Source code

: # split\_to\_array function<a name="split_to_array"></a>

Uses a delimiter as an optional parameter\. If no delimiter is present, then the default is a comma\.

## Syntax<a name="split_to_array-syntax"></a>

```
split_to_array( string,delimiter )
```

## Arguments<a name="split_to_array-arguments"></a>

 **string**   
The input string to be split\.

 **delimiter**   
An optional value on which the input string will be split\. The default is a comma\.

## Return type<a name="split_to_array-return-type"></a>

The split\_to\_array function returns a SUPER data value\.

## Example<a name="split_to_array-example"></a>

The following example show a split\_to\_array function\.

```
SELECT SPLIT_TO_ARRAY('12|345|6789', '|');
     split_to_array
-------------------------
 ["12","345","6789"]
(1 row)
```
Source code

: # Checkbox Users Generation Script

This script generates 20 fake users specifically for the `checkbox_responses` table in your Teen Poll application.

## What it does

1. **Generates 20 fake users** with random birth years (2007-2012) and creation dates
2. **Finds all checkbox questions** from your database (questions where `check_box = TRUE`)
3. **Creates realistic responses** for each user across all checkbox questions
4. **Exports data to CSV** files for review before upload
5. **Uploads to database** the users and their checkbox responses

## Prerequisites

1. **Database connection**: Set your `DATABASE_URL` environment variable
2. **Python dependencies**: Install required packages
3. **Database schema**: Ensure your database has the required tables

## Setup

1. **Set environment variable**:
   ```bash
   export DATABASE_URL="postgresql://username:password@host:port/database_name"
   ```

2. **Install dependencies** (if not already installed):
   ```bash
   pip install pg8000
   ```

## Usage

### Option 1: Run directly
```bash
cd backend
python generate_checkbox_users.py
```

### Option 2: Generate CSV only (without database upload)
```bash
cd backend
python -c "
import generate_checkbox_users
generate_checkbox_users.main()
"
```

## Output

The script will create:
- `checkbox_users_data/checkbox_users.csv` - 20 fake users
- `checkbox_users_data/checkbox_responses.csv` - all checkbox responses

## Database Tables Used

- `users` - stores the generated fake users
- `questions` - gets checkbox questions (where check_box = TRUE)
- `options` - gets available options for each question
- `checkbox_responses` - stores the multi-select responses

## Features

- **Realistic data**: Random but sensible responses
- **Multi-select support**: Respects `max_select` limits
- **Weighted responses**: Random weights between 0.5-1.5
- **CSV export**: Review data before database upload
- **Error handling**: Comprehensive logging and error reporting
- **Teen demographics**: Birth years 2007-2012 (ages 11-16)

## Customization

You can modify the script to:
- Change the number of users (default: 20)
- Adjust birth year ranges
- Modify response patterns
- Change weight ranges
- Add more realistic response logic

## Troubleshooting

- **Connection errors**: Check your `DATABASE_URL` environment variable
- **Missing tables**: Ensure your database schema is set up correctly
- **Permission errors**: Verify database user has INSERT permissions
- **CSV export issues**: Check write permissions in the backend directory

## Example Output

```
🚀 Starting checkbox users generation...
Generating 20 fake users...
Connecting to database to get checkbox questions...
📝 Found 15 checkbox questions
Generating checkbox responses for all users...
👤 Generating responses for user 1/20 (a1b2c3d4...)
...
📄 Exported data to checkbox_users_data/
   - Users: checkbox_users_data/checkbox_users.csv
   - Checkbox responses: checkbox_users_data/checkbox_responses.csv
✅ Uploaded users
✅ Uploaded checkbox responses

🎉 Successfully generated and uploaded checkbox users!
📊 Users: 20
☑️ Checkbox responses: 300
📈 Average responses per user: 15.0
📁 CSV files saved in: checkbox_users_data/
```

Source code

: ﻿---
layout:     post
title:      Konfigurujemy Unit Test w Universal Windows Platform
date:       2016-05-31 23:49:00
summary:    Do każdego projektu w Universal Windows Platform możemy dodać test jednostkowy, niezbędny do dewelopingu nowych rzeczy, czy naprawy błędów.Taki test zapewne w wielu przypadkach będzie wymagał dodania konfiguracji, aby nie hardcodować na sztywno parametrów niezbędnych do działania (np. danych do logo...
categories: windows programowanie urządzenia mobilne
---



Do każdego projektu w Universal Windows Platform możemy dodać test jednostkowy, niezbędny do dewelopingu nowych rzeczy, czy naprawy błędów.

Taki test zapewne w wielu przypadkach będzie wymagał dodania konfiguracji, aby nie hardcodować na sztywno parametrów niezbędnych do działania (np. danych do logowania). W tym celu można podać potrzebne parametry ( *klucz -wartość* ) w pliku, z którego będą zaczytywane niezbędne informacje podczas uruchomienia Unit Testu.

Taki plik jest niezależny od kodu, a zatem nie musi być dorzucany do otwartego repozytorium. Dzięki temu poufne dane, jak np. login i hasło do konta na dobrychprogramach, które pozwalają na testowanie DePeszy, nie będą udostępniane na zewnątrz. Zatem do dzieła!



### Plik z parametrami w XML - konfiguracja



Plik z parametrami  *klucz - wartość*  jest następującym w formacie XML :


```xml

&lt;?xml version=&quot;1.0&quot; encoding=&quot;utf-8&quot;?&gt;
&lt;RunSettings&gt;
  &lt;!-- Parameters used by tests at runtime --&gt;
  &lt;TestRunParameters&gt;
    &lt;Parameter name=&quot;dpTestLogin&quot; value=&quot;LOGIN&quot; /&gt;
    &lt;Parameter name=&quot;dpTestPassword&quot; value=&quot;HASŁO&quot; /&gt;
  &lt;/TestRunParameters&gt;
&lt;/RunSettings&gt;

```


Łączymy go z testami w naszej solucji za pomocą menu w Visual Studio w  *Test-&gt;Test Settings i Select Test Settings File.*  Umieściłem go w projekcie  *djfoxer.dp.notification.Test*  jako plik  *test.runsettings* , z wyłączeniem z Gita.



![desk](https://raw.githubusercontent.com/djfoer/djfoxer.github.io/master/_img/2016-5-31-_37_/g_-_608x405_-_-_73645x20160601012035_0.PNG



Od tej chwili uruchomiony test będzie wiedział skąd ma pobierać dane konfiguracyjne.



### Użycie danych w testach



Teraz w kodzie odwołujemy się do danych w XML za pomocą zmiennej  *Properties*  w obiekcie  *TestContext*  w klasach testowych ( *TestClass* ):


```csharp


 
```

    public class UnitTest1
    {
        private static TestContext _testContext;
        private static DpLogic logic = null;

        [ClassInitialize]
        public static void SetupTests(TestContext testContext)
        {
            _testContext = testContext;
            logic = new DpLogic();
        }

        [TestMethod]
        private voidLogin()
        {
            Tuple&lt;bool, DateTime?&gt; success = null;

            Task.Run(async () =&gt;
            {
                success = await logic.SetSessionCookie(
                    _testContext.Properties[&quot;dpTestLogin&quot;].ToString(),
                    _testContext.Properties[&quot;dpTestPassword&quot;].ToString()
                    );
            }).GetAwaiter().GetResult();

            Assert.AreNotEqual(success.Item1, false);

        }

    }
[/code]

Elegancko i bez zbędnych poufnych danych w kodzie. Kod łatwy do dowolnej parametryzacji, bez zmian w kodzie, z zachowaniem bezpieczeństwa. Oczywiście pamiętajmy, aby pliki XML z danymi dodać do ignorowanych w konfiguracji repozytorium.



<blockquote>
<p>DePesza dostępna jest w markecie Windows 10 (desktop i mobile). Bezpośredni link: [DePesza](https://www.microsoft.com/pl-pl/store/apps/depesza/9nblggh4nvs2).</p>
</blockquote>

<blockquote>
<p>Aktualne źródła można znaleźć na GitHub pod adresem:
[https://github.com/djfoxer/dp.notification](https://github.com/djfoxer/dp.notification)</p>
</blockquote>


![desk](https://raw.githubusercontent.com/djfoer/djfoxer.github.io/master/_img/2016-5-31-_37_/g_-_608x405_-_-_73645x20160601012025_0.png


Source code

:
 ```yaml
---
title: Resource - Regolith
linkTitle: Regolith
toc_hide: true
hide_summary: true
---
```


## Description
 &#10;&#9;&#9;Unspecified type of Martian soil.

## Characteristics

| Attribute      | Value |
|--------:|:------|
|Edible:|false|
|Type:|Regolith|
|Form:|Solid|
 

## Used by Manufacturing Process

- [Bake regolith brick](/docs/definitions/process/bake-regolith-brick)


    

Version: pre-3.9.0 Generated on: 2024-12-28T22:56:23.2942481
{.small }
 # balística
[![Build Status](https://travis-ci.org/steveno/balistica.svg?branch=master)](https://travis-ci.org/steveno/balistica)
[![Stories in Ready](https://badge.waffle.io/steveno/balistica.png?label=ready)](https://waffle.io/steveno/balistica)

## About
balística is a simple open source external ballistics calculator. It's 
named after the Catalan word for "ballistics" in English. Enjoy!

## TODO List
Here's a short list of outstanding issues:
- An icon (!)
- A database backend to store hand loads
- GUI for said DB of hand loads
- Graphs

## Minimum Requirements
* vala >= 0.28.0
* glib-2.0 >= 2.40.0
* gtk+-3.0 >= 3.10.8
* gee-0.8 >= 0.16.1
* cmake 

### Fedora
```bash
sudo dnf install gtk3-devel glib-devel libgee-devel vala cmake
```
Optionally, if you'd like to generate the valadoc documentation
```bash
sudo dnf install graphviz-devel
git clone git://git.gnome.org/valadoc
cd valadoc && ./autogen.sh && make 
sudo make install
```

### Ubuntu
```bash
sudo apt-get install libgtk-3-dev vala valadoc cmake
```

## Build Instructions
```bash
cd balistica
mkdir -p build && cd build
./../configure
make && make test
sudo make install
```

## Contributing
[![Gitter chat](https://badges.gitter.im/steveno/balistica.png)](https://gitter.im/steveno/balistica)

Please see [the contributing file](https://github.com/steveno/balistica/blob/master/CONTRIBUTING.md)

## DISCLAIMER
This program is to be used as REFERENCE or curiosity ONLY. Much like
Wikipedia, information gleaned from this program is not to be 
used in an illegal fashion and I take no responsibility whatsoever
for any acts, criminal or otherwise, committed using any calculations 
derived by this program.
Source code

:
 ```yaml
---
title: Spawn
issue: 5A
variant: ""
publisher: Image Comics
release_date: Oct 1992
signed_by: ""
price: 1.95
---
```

————

Wherever the word "sztywno" appears in the data, return the whole line.

(SOLUTION FOR THIS PROBLEM)
summary:    Do każdego projektu w Universal Windows Platform możemy dodać test jednostkowy, niezbędny do dewelopingu nowych rzeczy, czy naprawy błędów.Taki test zapewne w wielu przypadkach będzie wymagał dodania konfiguracji, aby nie hardcodować na sztywno parametrów niezbędnych do działania (np. danych do logo...
Taki test zapewne w wielu przypadkach będzie wymagał dodania konfiguracji, aby nie hardcodować na sztywno parametrów niezbędnych do działania (np. danych do logowania). W tym celu można podać potrzebne parametry ( *klucz -wartość* ) w pliku, z którego będą zaczytywane niezbędne informacje podczas uruchomienia Unit Testu.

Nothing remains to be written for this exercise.